Going down the data below, set down exactly the line with "Le bras 4 saute" and each line after it through the line with "Le commentaire énumère"; no other lines.

__________

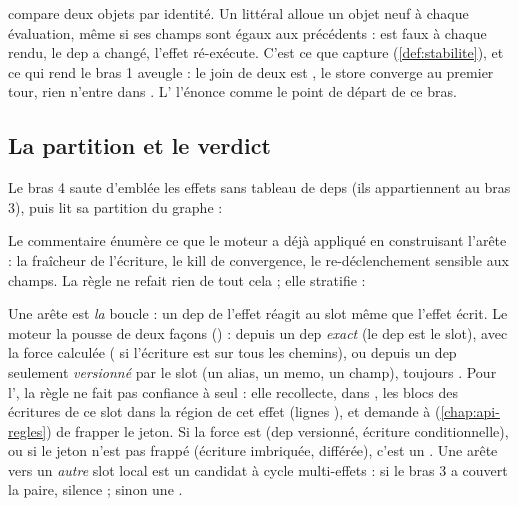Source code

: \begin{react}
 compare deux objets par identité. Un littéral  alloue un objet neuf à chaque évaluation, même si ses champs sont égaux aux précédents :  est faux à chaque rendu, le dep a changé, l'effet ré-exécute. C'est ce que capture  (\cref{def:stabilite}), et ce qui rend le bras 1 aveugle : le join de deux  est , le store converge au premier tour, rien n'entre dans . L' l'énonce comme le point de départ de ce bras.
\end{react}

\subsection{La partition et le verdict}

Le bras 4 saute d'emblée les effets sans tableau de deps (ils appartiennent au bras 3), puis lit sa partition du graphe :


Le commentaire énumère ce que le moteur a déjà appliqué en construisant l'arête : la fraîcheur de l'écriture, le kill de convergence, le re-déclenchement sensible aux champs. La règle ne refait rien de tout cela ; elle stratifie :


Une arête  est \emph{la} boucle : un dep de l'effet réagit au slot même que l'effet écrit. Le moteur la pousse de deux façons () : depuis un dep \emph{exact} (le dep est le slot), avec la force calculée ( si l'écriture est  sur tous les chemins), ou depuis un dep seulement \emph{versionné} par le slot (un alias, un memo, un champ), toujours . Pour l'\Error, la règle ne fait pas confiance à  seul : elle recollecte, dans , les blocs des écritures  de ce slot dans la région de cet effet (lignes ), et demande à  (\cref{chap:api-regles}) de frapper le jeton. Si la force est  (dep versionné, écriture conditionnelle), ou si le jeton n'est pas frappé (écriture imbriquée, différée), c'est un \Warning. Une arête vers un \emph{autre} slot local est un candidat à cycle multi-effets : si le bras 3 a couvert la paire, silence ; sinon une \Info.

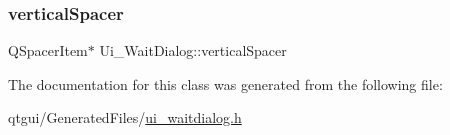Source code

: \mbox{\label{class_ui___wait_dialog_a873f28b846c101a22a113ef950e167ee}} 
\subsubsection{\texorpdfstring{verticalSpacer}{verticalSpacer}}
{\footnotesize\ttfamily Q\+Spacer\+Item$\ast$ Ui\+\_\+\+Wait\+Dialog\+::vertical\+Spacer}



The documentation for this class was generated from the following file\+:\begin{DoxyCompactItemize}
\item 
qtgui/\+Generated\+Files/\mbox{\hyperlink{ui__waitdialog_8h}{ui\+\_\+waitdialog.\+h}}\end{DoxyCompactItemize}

__________

** RESULT OF THE TASK **
Le bras 4 saute d'emblée les effets sans tableau de deps (ils appartiennent au bras 3), puis lit sa partition du graphe :


Le commentaire énumère ce que le moteur a déjà appliqué en construisant l'arête : la fraîcheur de l'écriture, le kill de convergence, le re-déclenchement sensible aux champs. La règle ne refait rien de tout cela ; elle stratifie :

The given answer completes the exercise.